Friday's shaping up warm and hazy, with highs pushing toward 87 and a 30 percent shot at showers rolling through at some point. Skies will carry that smoky, washed-out look thanks to the wildfire smoke drifting down from Canada, so don't be surprised if the sun looks more orange than usual come evening. Winds stay light out of the northwest, and it'll feel sticky before any rain shows up.

Out on the water, Lake Michigan's sitting around 69 degrees, brisk enough to make you gasp on the first dunk but totally swimmable once you're in. Waves are running 1 to 2 feet, nothing that'll rattle a paddleboard, with a light breeze off the beach most of the day.

The verdict: It's a good beach day, but check the air quality index before you commit to a long stretch on the sand, especially if you're sensitive to smoke.

7 Day Glance: Temps ease off through the weekend, with Saturday topping out near 82 and a better chance of rain moving in, then Sunday and Monday settle into the upper 70s to low 80s with drier, calmer skies. The haze should thin out as winds shift, but keep an eye on alerts since wildfire smoke forecasts can flip fast this time of year.

Weather sourced from the National Weather Service the day prior to this issue.

🎉 Events Round Up

If the smoky skies have you looking for something indoor and low-key, the Muskegon Museum of Art has two exhibits worth the trip right now: Material World: Ten Women and HerStory of Animation: Mary Blair & Beyond, both running through the end of summer in the new Bennett Schmidt Pavilion.

Over in Spring Lake, the Tri-Cities Garden Club wraps up its 67th Annual Flower Show, "A Passion for Fashion," at the Spring Lake District Library through Saturday, so there's still time to swing by if florals and garden club charm are your thing.

And once the air clears up in the evening, the Grand Haven Musical Fountain keeps doing its thing nightly on the waterfront, free lights and music right on the river, no ticket required.

🎵 Live Music & Concerts

Friday night's stacked, smoke permitting. Grand Haven Free Fridays brings Crazy Hearse, a Neil Young tribute, to Lynne Sherwood Waterfront Stadium starting at 6:15, and it's free, so grab a blanket and get there early for a good spot.

Over on Pere Marquette Beach, The Deck's got Johnny Russler & The Beach Bum Band starting at 7, mixing trop rock, reggae, surf, and calypso for the kind of set that makes you forget you're in Michigan for a minute.

And out at BoDocks on Harbor Town Marina, it's the Lauryn Allen Duo from 7 to 10, a laid-back lakeside pick if you want music with your sunset over Muskegon Lake.

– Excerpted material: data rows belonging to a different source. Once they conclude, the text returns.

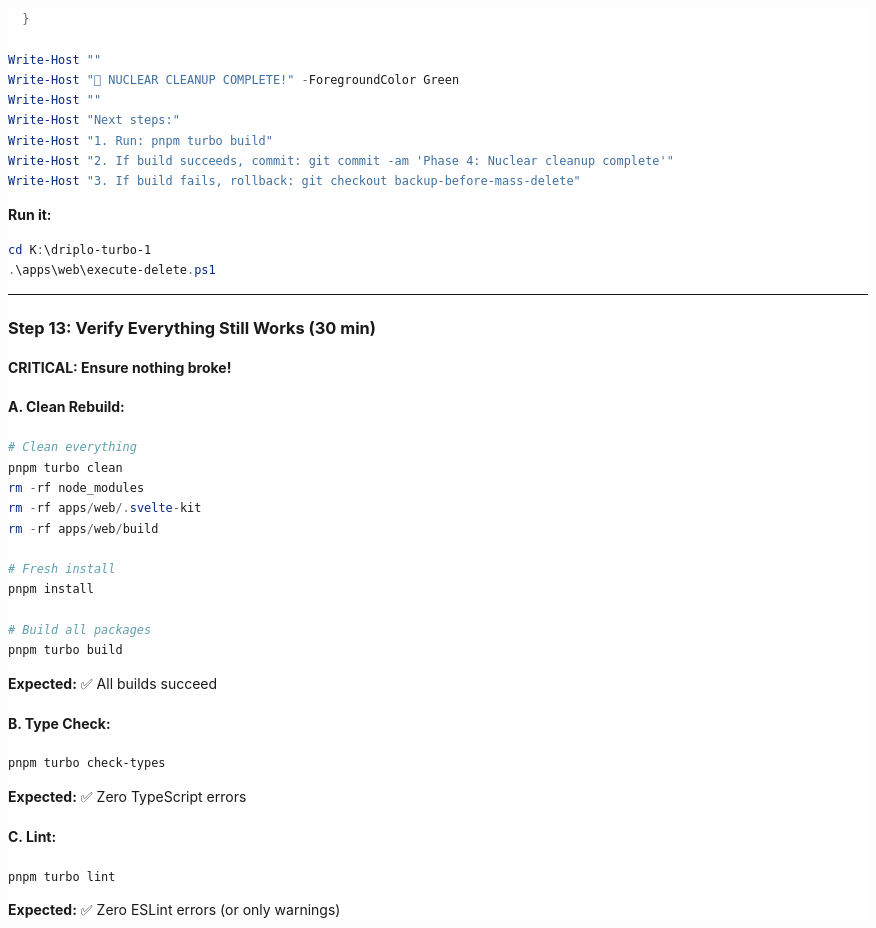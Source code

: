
```powershell
  }

Write-Host ""
Write-Host "🎉 NUCLEAR CLEANUP COMPLETE!" -ForegroundColor Green
Write-Host ""
Write-Host "Next steps:"
Write-Host "1. Run: pnpm turbo build"
Write-Host "2. If build succeeds, commit: git commit -am 'Phase 4: Nuclear cleanup complete'"
Write-Host "3. If build fails, rollback: git checkout backup-before-mass-delete"
```

**Run it:**
```powershell
cd K:\driplo-turbo-1
.\apps\web\execute-delete.ps1
```

---

### Step 13: Verify Everything Still Works (30 min)

**CRITICAL: Ensure nothing broke!**

#### A. Clean Rebuild:

```powershell
# Clean everything
pnpm turbo clean
rm -rf node_modules
rm -rf apps/web/.svelte-kit
rm -rf apps/web/build

# Fresh install
pnpm install

# Build all packages
pnpm turbo build
```

**Expected:** ✅ All builds succeed

#### B. Type Check:

```powershell
pnpm turbo check-types
```

**Expected:** ✅ Zero TypeScript errors

#### C. Lint:

```powershell
pnpm turbo lint
```

**Expected:** ✅ Zero ESLint errors (or only warnings)
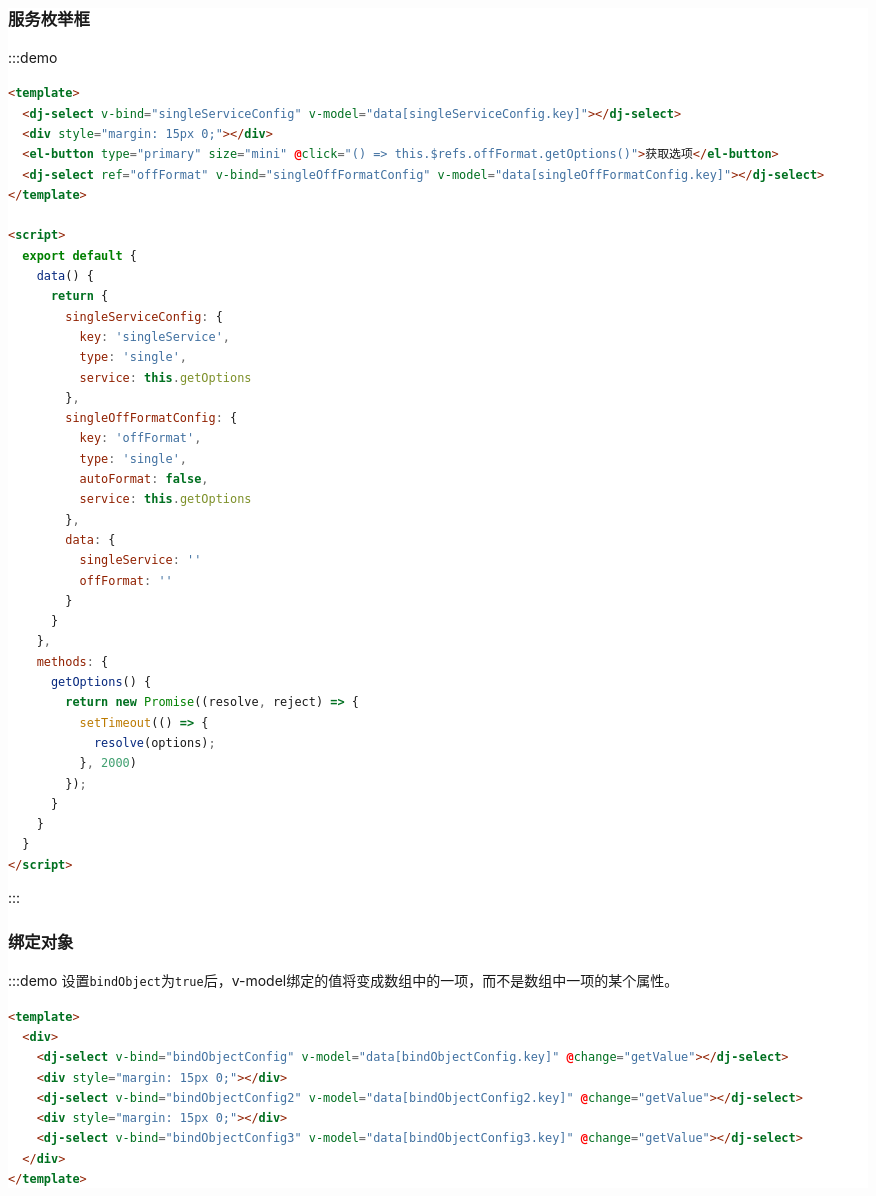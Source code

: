 ### 服务枚举框
:::demo
```html
<template>
  <dj-select v-bind="singleServiceConfig" v-model="data[singleServiceConfig.key]"></dj-select>
  <div style="margin: 15px 0;"></div>
  <el-button type="primary" size="mini" @click="() => this.$refs.offFormat.getOptions()">获取选项</el-button>
  <dj-select ref="offFormat" v-bind="singleOffFormatConfig" v-model="data[singleOffFormatConfig.key]"></dj-select>
</template>

<script>
  export default {
    data() {
      return {
        singleServiceConfig: {
          key: 'singleService',
          type: 'single',
          service: this.getOptions
        },
        singleOffFormatConfig: {
          key: 'offFormat',
          type: 'single',
          autoFormat: false,
          service: this.getOptions
        },
        data: {
          singleService: ''
          offFormat: ''
        }
      }
    },
    methods: {
      getOptions() {
        return new Promise((resolve, reject) => {
          setTimeout(() => {
            resolve(options);
          }, 2000)
        });
      }
    }
  }
</script>
```
:::

### 绑定对象
:::demo 设置`bindObject`为`true`后，v-model绑定的值将变成数组中的一项，而不是数组中一项的某个属性。
```html
<template>
  <div>
    <dj-select v-bind="bindObjectConfig" v-model="data[bindObjectConfig.key]" @change="getValue"></dj-select>
    <div style="margin: 15px 0;"></div>
    <dj-select v-bind="bindObjectConfig2" v-model="data[bindObjectConfig2.key]" @change="getValue"></dj-select>
    <div style="margin: 15px 0;"></div>
    <dj-select v-bind="bindObjectConfig3" v-model="data[bindObjectConfig3.key]" @change="getValue"></dj-select>
  </div>
</template>

```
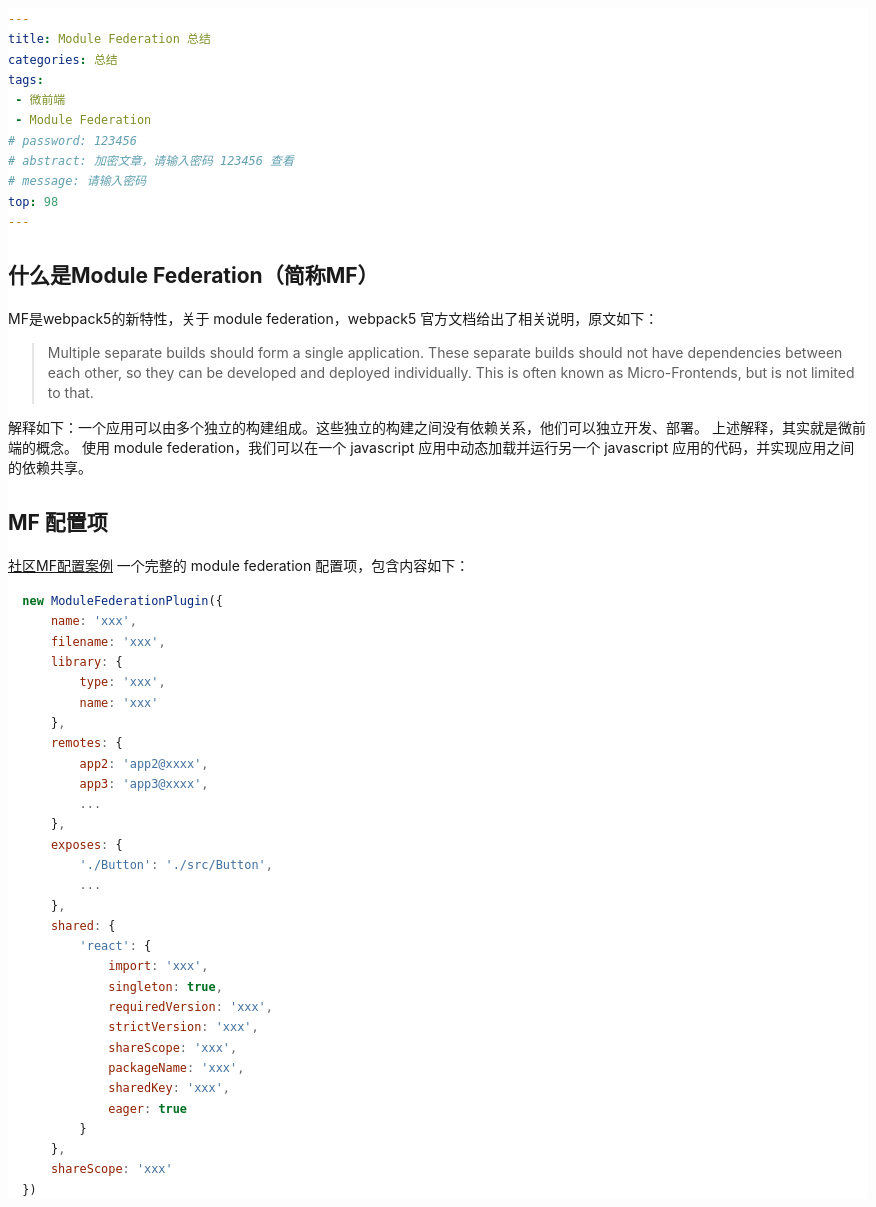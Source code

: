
 ```yaml
---
title: Module Federation 总结
categories: 总结
tags:
 - 微前端
 - Module Federation
# password: 123456
# abstract: 加密文章，请输入密码 123456 查看
# message: 请输入密码
top: 98
---
```


## 什么是Module Federation（简称MF）

MF是webpack5的新特性，关于 module federation，webpack5 官方文档给出了相关说明，原文如下：

> Multiple separate builds should form a single application. These separate builds should not have dependencies between each other, so they can be developed and deployed individually. This is often known as Micro-Frontends, but is not limited to that.

解释如下：一个应用可以由多个独立的构建组成。这些独立的构建之间没有依赖关系，他们可以独立开发、部署。
上述解释，其实就是微前端的概念。
使用 module federation，我们可以在一个 javascript 应用中动态加载并运行另一个 javascript 应用的代码，并实现应用之间的依赖共享。

## MF 配置项
[社区MF配置案例](https://github.com/module-federation/module-federation-examples)
一个完整的 module federation 配置项，包含内容如下：
```javascript
  new ModuleFederationPlugin({
      name: 'xxx',
      filename: 'xxx',
      library: {
          type: 'xxx',
          name: 'xxx'
      },
      remotes: {
          app2: 'app2@xxxx',
          app3: 'app3@xxxx',
          ...
      },
      exposes: {
          './Button': './src/Button',
          ...
      },
      shared: {
          'react': {
              import: 'xxx',
              singleton: true,
              requiredVersion: 'xxx',
              strictVersion: 'xxx',
              shareScope: 'xxx',
              packageName: 'xxx',
              sharedKey: 'xxx',
              eager: true
          }
      },
      shareScope: 'xxx'
  })

```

If the air quality's rough tomorrow evening, all three of these are outdoor venues, so check conditions before you commit to a full night out.

🌊 On The Water

With Bike Time bikes rumbling through downtown, Muskegon Lake and the channel are seeing extra boat traffic this weekend, so give wake room to bigger boats heading in and out toward Lake Michigan. If you're paddling, mornings are calmer before the wind picks up, and Muskegon Lake's a good bet if you want flatter water than the open lake. Pere Marquette Beach's hazard flag system is worth a glance before you wade in: yellow means moderate waves or current, green means calm but still use your head.

Given the smoke hanging around, keep outings shorter if you start feeling it in your chest, and check conditions before you commit to a full day out.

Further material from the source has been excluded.